- Born: December 29, 1970 (age 55) Providence, Rhode Island U.S.
- Occupations: Theorist Educator New Media Artist Performance Artist Hacktivist Scholar Gamer Curator

= Anne-Marie Schleiner =

American theorist (born 1970)

Anne-Marie Schleiner (born 1970) is a theorist, an educator, a new media and performance artist, a hacktivist, a scholar, a gamer, and a curator. Her work is focused on gender construction, ludic activism, situationist theory, political power struggles, experimental gaming design theory, urban play, the United States Military, avatar gender reification, the global south, and feminist film theory.

Schleiner's work is influenced by contemporary art, dada, 1970s performance art, net art, and conceptual art.

==Early life and education==
Schleiner was born in 1970 in Providence, Rhode Island.

In 1992, Schleiner received her B.A. in studio arts at the University of California, Santa Cruz. She continued her education by receiving her MFA in computers in fine art from the CADRE Program at San Jose State University Her doctoral dissertation, "Ludic Mutation: The Player's Power to Change the Game" was written under the supervision of Professor Dr. Mireille D. Rosello at the Amsterdam School for Cultural Analysis at the University of Amsterdam and submitted in 2012.

==Career==
Many of Schleiner's works are examples of video game art.

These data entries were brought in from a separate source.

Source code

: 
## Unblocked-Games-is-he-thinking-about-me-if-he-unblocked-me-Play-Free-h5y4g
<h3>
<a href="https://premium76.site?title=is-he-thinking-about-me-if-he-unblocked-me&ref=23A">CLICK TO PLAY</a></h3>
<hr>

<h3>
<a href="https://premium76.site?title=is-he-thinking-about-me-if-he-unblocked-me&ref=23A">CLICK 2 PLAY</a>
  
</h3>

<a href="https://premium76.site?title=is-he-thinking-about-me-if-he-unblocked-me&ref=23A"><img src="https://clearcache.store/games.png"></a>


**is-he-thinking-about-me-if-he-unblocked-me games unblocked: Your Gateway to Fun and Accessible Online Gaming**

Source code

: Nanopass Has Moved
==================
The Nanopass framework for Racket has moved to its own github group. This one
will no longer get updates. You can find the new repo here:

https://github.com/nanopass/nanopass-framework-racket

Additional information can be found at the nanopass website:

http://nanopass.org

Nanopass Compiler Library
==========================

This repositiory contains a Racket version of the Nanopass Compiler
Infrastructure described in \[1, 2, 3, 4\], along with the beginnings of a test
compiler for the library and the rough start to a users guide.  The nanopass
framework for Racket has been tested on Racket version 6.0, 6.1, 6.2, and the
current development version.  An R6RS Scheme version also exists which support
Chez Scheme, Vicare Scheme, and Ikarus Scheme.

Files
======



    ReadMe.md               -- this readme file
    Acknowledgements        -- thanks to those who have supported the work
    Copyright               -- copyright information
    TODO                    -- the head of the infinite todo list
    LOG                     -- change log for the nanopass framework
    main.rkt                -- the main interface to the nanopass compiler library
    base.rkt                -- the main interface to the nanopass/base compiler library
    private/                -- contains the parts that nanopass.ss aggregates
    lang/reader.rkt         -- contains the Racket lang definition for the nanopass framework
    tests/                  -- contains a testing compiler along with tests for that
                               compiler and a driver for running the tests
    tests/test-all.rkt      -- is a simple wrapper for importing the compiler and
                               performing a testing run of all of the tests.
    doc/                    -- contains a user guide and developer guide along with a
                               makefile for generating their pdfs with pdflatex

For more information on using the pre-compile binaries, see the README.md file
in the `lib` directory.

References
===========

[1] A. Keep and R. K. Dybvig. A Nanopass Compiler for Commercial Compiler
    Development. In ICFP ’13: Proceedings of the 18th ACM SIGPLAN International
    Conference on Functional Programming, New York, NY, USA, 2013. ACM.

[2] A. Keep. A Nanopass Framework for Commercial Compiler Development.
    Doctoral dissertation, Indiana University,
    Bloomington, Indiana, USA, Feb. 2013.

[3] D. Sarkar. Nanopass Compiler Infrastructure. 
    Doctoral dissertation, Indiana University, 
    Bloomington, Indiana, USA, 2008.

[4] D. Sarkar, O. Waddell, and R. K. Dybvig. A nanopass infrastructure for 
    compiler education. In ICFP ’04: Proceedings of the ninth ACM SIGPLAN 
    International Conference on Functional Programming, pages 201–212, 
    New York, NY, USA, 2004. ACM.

Velvet-Strike, completed in 2002, is a modification to the military simulation game Counter-Strike. This work was created with Brody Condon and Joan Leandre. They invited other gamers to create patches, known as sprays, visual cyber graffiti that users would download, install, and use by shooting the sprays instead of bullets and the protest would then appear in the game. Velvet-Strike was featured in the 2004 Whitney Biennial. Another example of video game art, Operation Urban Terrain (OUT): A Live Action Wireless Gaming Urban Intervention mixes alternate reality gaming with public performance. Using a portable internet connection, a projector and a team of technicians, the artist critiqued the Military Operations in Urban Territory (MOUT) military policies by playing and projecting America's Army at several places within New York City during the ongoing Republican National Convention of 2004.

In 2003, her work H711 was included in an exhibition at the New Museum.

Schleiner is credited with originating the concept of 'Ludic Mutation', which addresses the role that players of videogames take in changing a game. This happens in two registers, both in the design of the game itself, which is acknowledged as changed through the player's production and most especially in the reception of a game, which may mutate meaning away from the game author's original intent. As such it can be read as a challenge to the theory of procedural rhetoric, and as a contribution to the activist game and newsgame strands of so-called 'Games for Change'. Ludic Mutation also forms the sub-heading of her 2017 book 'The Player's Power to Change the Game: Ludic Mutation.'

===Teaching===
Since 2017, Schleiner has been teaching at the Department of Design, University of California, Davis. Previously, Schleiner was an instructor at the Department of Communications and New Media at the National University of Singapore, teaching for almost a decade there.